The first thing we notice about you is your accent - where is that from?
I was born in Campbell, California, near San Jose about an hour from San Francisco. I came to Australia in 1972 with my mother and younger sister when I had just turned 16, and still have somewhat of an American accent. But when I visit the US everybody comments on my 'Australian' accent. So I guess my accent is now a bit of a mix, but I am proudly Australian!
How long have you been working as an artist?
I have always been an artist and cannot remember a time when I wasn't drawing something. I worked professionally in the print media as graphic artist/illustrator and art director for many years. I drew illustrations both in traditional mediums and digital for magazine publications all through the 80's and 90's. I began exhibiting my own personal drawings around 1998 or thereabouts at local shows and galleries. I began by showing mainly realistic wildlife and nature studies, always working in pencils. I have been an exhibiting artist for more than 30 years.
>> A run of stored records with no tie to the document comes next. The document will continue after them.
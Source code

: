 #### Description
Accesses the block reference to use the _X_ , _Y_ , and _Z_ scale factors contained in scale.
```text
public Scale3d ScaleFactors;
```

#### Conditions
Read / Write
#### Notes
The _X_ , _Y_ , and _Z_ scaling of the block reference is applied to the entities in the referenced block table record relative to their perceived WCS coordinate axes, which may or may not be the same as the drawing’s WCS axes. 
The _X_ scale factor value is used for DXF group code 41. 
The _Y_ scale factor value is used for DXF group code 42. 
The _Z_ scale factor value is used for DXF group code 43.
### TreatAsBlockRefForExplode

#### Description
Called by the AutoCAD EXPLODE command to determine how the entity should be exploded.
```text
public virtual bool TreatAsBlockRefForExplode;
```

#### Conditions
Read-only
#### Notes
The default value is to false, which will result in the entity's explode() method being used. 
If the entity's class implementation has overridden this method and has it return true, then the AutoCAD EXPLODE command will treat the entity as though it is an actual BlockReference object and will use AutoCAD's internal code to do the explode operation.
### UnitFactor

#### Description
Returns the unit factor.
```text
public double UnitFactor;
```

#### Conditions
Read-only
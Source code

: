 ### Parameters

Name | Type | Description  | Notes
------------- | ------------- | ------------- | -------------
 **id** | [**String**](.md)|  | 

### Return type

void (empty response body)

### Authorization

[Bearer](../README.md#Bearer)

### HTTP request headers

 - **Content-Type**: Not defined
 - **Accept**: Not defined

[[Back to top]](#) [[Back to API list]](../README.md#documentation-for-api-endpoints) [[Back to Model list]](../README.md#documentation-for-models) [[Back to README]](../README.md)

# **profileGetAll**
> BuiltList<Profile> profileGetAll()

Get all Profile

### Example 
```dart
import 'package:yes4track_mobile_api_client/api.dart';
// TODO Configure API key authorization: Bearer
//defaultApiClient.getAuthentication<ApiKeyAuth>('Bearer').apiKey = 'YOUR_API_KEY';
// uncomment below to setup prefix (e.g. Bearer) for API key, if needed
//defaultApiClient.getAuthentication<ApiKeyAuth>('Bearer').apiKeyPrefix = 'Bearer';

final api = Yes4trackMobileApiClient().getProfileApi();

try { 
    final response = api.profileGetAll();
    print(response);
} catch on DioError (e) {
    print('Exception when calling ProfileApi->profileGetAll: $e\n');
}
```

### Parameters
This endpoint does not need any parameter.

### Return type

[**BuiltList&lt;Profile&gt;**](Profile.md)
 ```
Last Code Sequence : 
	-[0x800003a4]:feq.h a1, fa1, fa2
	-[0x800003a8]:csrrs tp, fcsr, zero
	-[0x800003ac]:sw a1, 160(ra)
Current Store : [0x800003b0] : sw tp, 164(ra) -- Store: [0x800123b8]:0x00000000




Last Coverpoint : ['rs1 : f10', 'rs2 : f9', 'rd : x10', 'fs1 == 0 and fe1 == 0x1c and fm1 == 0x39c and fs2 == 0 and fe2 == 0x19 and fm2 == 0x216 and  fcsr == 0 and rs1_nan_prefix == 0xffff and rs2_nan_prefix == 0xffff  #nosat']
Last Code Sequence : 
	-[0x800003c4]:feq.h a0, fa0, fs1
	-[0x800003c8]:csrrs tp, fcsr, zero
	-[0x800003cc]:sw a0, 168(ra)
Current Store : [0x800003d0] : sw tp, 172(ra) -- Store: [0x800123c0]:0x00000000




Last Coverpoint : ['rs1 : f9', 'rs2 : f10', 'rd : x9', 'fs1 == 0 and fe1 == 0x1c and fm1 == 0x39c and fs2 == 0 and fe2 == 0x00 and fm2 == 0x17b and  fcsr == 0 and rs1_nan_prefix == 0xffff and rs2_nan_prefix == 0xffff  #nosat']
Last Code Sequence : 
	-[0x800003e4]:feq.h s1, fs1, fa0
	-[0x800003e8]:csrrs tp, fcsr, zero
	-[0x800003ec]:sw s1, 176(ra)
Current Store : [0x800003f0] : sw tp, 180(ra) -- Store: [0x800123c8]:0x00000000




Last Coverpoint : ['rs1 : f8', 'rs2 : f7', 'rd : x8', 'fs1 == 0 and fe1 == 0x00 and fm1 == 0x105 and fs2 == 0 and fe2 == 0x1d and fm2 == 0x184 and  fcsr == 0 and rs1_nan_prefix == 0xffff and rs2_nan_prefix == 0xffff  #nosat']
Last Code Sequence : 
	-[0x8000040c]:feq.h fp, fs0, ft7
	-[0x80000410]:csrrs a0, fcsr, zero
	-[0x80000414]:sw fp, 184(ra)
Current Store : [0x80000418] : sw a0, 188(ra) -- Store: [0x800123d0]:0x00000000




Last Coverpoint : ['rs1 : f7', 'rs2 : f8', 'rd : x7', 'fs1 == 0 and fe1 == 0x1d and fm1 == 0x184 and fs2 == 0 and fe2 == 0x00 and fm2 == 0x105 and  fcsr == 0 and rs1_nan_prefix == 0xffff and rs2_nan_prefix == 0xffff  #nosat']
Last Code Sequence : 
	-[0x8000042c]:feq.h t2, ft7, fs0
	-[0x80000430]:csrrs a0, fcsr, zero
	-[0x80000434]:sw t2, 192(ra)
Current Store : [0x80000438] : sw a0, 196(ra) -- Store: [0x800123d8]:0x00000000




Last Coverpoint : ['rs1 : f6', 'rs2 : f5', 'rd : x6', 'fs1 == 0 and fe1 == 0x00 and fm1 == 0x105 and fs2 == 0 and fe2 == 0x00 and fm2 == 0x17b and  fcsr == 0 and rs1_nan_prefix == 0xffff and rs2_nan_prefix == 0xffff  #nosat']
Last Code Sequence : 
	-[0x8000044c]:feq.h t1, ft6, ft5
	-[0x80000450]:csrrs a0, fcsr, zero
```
What would be your best tip to budding artists, or people who are trying to fit more creativity into their lives?
Top tip? Practice! Try and practice your art as much as possible, if you can, make it part of your day just like your morning walk. Even if it is only a 10 minute doodle while chatting on the phone, that can still lead to amazing places. Some of my best works started as random doodles. Go to workshops, look at art in galleries, read about other artists and see how they do things. It can help to do a class or find a teacher. A class is a great motivator, see your if your local council or art group do weekly classes. Make that class your own special time when you can totally dedicate yourself to your art projects without distractions from family, work or chores.
Second tip: draw what you love and know and want to draw. Don't think too much about trying to make money out of your art, because you probably won't. Make the art that you find enjoyable to do. Your success will be measured by the satisfaction you achieve in the creation.
What led you to an exhibition of works based on the Brothers Grimm?
I have always loved myths and fairy tales. As a child I had a big book of illustrated Grimm tales - one of the more child friendly versions - that I read again and again. I would read the stories and try and copy the illustrations by Fritz Kredel. As an adult, I discovered the original, un-sanitized stories and became fascinated by their sometimes disturbing images and dark moral observations. I always wanted to investigate these original stories and try to illustrate them in a way that retained some story book charm but kept the darker vision. When Jo invited me to exhibit at Blarney, she stipulated that the exhibition should be book related. This gave me the opportunity to achieve my dream of drawing Grimm - thank you Jo and Blarney!
What’s next for you and your artwork?
What's next? Well, I have started fooling around with clay recently and am having lots of fun playing with three dimensional forms. Not sure where that will lead to, but it sure is challenging and I hope to include small sculpture into my art practice. Also, I have been expanding my drawings more and more into Steam Punk style works and will be creating a new series in the next year or so to exhibit in Melbourne. And another thing that has me excited is thinking about and rereading the works of Jules Verne - another childhood reading favourite - so maybe a series of Steam Punk style drawings based on the novels of Jules Verne? I never run out of things to draw.
Thanks so much, Linda!
Linda's Grimm Visions exhibition finishes up this Monday, 25 April, but we look forward to working with Linda again in the future! Perhaps we can entice her back with her Jules Verne illustrations.